Дома я тоже получил взбучку.

- Ну куда я все это девать буду? - всплеснула руками Евфросиния Петровна. - Сдурел ты, что ли: целый мешок припер!.. Недоумки эти мужчины, да и только!

А я подумал:

"Ох эти женщины!.. Ни малое их не удовлетворяет, ни многое..."

И попытался искушать ее:

- Мамочка, ты сможешь стать благодетельницей всей нашей стороны.

На это мамочка отрезала:

- Не делай никому добра, а не то потом проклянут!

Вот так задача. Ну никак это не вяжется с моею двойной бухгалтерией...

И приуныл я: видать, не спросят потомки обо мне с Евфросинией Петровной, не будут пытаться подвести баланс в моей Книге содеянное нами Добро и Зло...

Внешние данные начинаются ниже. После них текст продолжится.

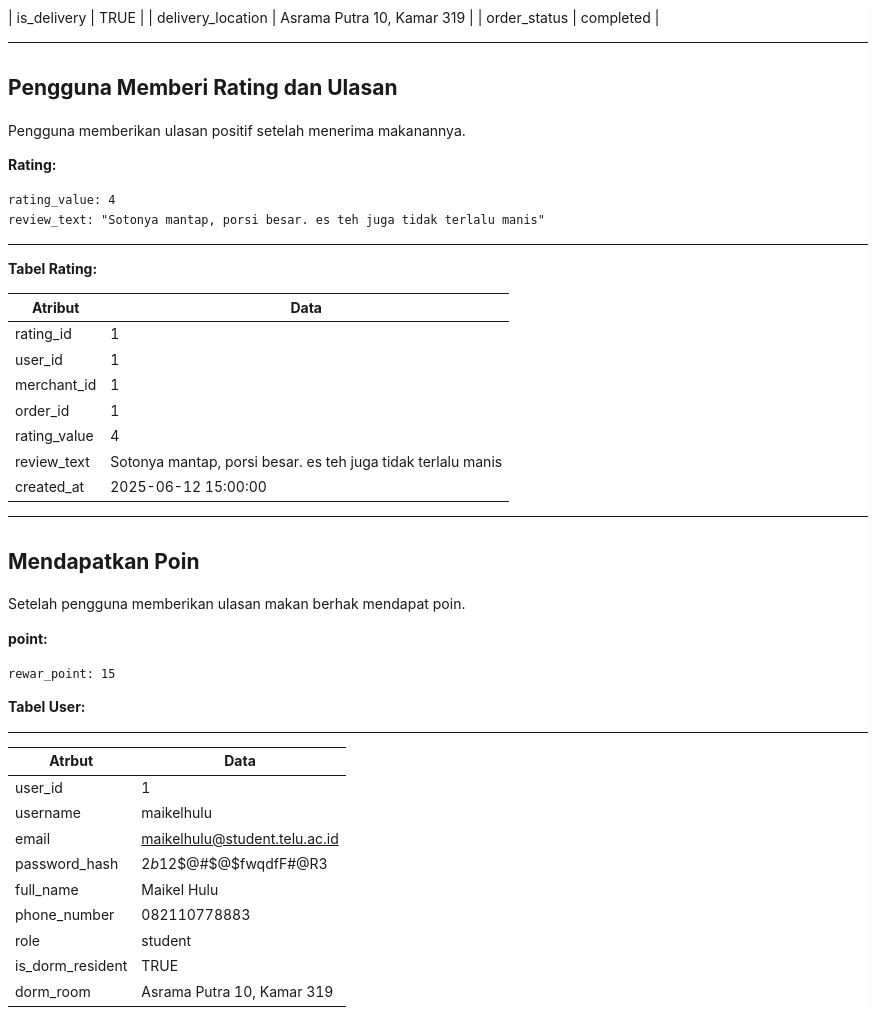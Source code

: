 | is\_delivery                 | TRUE                       |
| delivery\_location           | Asrama Putra 10, Kamar 319 |
| order\_status                | completed                  |

---

## **Pengguna Memberi Rating dan Ulasan**
Pengguna memberikan ulasan positif setelah menerima makanannya.

**Rating:**
```
rating_value: 4
review_text: "Sotonya mantap, porsi besar. es teh juga tidak terlalu manis"
```

---

**Tabel Rating:**

| Atribut       | Data                                                         |
| ------------- | ------------------------------------------------------------ |
| rating\_id    | 1                                                            |
| user\_id      | 1                                                            |
| merchant\_id  | 1                                                            |
| order\_id     | 1                                                            |
| rating\_value | 4                                                            |
| review\_text  | Sotonya mantap, porsi besar. es teh juga tidak terlalu manis |
| created\_at   | 2025-06-12 15:00:00                                          |

---

## **Mendapatkan Poin**
Setelah pengguna memberikan ulasan makan berhak mendapat poin.

**point:**
```
rewar_point: 15
```

**Tabel User:**

---

| Atrbut             | Data                          |
| ------------------ | ----------------------------- |
| user\_id           | 1                             |
| username           | maikelhulu                    |
| email              | maikelhulu@student.telu.ac.id |
| password\_hash     | $2b$12$@#$@$fwqdfF#@R3        |
| full\_name         | Maikel Hulu                   |
| phone\_number      | 082110778883                  |
| role               | student                       |
| is\_dorm\_resident | TRUE                          |
| dorm\_room         | Asrama Putra 10, Kamar 319    |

Назавтра, после приключения на пруду, где-то уже под вечер, пришел к нам председатель Ригор Власович. Вместе со своей неизменной тетрадкой, которую носил за пазухой, принес он небольшую книжечку и протянул ее мне:

- Конец мелкобуржуазной стихии! Теперь даже мерить будем не по-ихнему. Ме-тер, слыхали?.. Вот чем будем мерить. Они все аршинами, а мы будем отмерять товар народу метра-ми!

- Сперва надо этот товар иметь, - вздохнул я.

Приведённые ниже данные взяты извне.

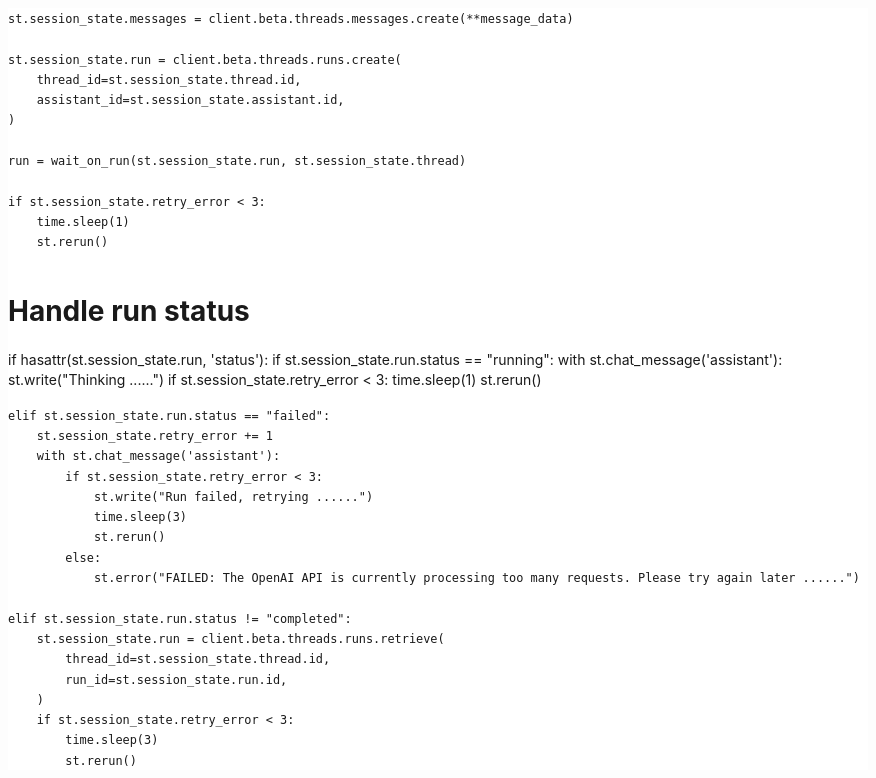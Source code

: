     st.session_state.messages = client.beta.threads.messages.create(**message_data)

    st.session_state.run = client.beta.threads.runs.create(
        thread_id=st.session_state.thread.id,
        assistant_id=st.session_state.assistant.id,
    )

    run = wait_on_run(st.session_state.run, st.session_state.thread)

    if st.session_state.retry_error < 3:
        time.sleep(1)
        st.rerun()

# Handle run status
if hasattr(st.session_state.run, 'status'):
    if st.session_state.run.status == "running":
        with st.chat_message('assistant'):
            st.write("Thinking ......")
        if st.session_state.retry_error < 3:
            time.sleep(1)
            st.rerun()

    elif st.session_state.run.status == "failed":
        st.session_state.retry_error += 1
        with st.chat_message('assistant'):
            if st.session_state.retry_error < 3:
                st.write("Run failed, retrying ......")
                time.sleep(3)
                st.rerun()
            else:
                st.error("FAILED: The OpenAI API is currently processing too many requests. Please try again later ......")

    elif st.session_state.run.status != "completed":
        st.session_state.run = client.beta.threads.runs.retrieve(
            thread_id=st.session_state.thread.id,
            run_id=st.session_state.run.id,
        )
        if st.session_state.retry_error < 3:
            time.sleep(3)
            st.rerun()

- Будет! - сказал он убежденно. - Ежели Антанту разбили, то на штаны как-никак наберем.

Мне очень хотелось верить ему.

- Дай бог, - улыбнулся я, - нашему теляти волка съесть.

Ригор Власович посмотрел на меня с подозрением.

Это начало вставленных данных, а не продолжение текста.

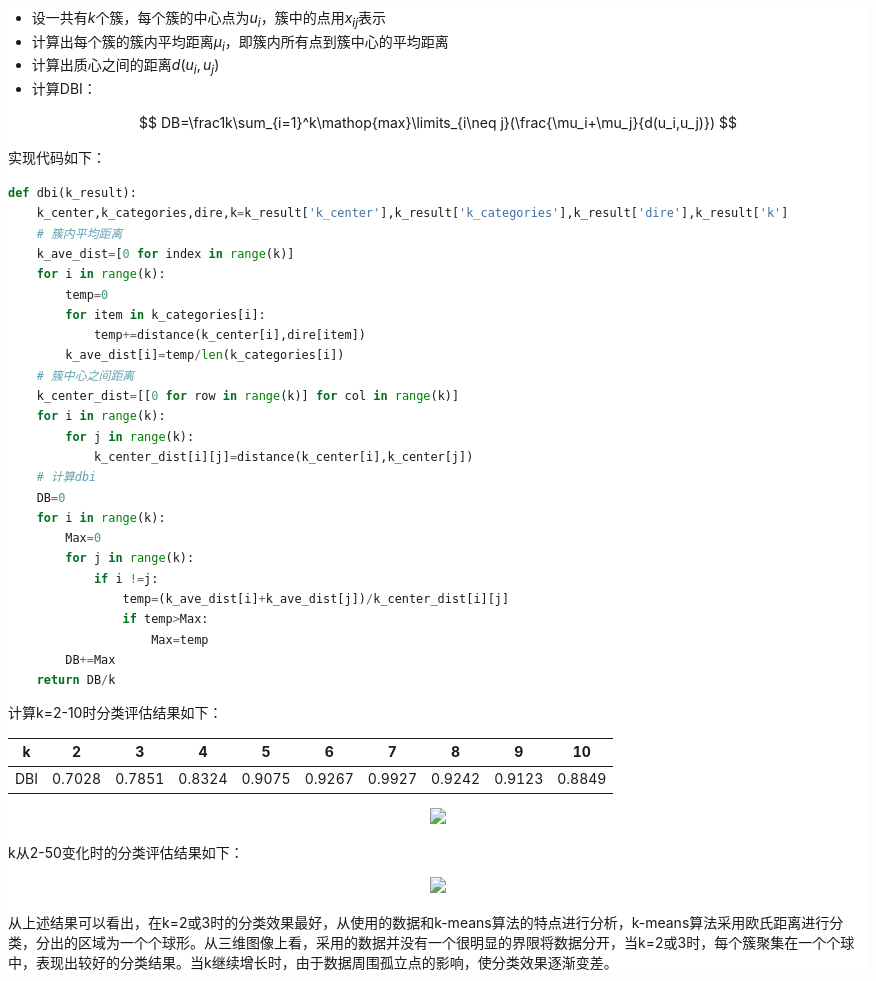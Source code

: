 - 设一共有$k$个簇，每个簇的中心点为$u_i$，簇中的点用$x_{ij}$表示
- 计算出每个簇的簇内平均距离$\mu_i$，即簇内所有点到簇中心的平均距离
- 计算出质心之间的距离$d(u_i,u_j)$
- 计算DBI：

$$
DB=\frac1k\sum_{i=1}^k\mathop{max}\limits_{i\neq j}(\frac{\mu_i+\mu_j}{d(u_i,u_j)})
$$

实现代码如下：

```python
def dbi(k_result):
    k_center,k_categories,dire,k=k_result['k_center'],k_result['k_categories'],k_result['dire'],k_result['k']
    # 簇内平均距离
    k_ave_dist=[0 for index in range(k)]
    for i in range(k):
        temp=0
        for item in k_categories[i]:
            temp+=distance(k_center[i],dire[item])
        k_ave_dist[i]=temp/len(k_categories[i])
    # 簇中心之间距离
    k_center_dist=[[0 for row in range(k)] for col in range(k)]
    for i in range(k):
        for j in range(k):
            k_center_dist[i][j]=distance(k_center[i],k_center[j])
    # 计算dbi
    DB=0
    for i in range(k):
        Max=0
        for j in range(k):
            if i !=j:
                temp=(k_ave_dist[i]+k_ave_dist[j])/k_center_dist[i][j]
                if temp>Max:
                    Max=temp
        DB+=Max
    return DB/k
```

计算k=2-10时分类评估结果如下：

|  k   |   2    |   3    |   4    |   5    |   6    |   7    |   8    |   9    |   10   |
| :--: | :----: | :----: | :----: | :----: | :----: | :----: | :----: | :----: | :----: |
| DBI  | 0.7028 | 0.7851 | 0.8324 | 0.9075 | 0.9267 | 0.9927 | 0.9242 | 0.9123 | 0.8849 |

<center><img src="https://download.kezhi.tech/img/20201124162738.png" height='300'></center>

k从2-50变化时的分类评估结果如下：

<center><img src="https://download.kezhi.tech/img/20201124163322.png" height='300'></center>

从上述结果可以看出，在k=2或3时的分类效果最好，从使用的数据和k-means算法的特点进行分析，k-means算法采用欧氏距离进行分类，分出的区域为一个个球形。从三维图像上看，采用的数据并没有一个很明显的界限将数据分开，当k=2或3时，每个簇聚集在一个个球中，表现出较好的分类结果。当k继续增长时，由于数据周围孤立点的影响，使分类效果逐渐变差。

- Стихия. - Потом обвел взглядом хату и спросил: - А где же ваша паненка?

- Пошла в волость, в костел.

Ригор задумался, но не проронил ни слова. Только глаза его, светлые и пристальные, потемнели.

- Вчера у младших Титаренков снасть отобрал. А рыбу отправил в город для голодающих. - Он стиснул зубы, насупился. - Живоглоты... - Потом вздохнул: - Я вас, Иван Иванович, очень уважаю... Так не ходите на пруд. Потому как, если ничего и не поймаете, ну, может, несколько раков, а живоглоты треклятые на вас кивать станут.

- Хорошо, Ригор Власович.

- Вы думаете - я рыбы не наловил бы? Ого-о! И кто бы мне что сказал?.. Да как подумаю, что народ где-то голодает, не доживши до мировой революции, так с себя мяса нарезал бы - нате, люди, а мне и костей оставшихся хватит.

- Зачем же так? Революционер должен и о себе позаботиться. Один раз человек на свете живет.

- Нет! То не революционер, который в три горла жрет, когда народ голодает. Такого я расстрелял бы заодно с живоглотами теми, контриками. Нет, и не говорите мне!

Некрасивое угловатое лицо его пылало таким благородным гневом, что он определенно стал мне нравиться. Думаю, что в такую минуту он мог приглянуться любой женщине.

- Ой, Ригор Власович, идеалист вы!..

- А это еще что такое?

Я объяснил.

- Не-е, - покачал он головой. - Живу на земле, как и думаю. А думаю про революцию.

Мысленно я его тоже записал в свою Книгу Добра и Зла.

Но приговор свой еще не вынес - пусть пройдет все соблазны: власти, познания человеческой мудрости, познания любви. Ибо тяжело человеку удержаться в чистоте, когда дано ему наивысшее счастье - овладеть этими тремя статьями личного могущества.

- Ну хорошо, - сказал я, чувствуя себя в это мгновение Мефистофелем, - революционеров очень много. Так много, что их подвигов да и их самих никто из потомков не сможет вспомнить. Так какое же воздаяние вы, коммунисты, получите за свою жертвенность, если и в бессмертие души сами не верите?

Ригор молчал очень долго. Только желваки играли на челюстях от досады: то ли на меня, то ли на самого себя. Потом сердито сверкнул глазами:

- Вот скажите мне, Иван Иванович, чья вера лучше - наша или тех живоглотов?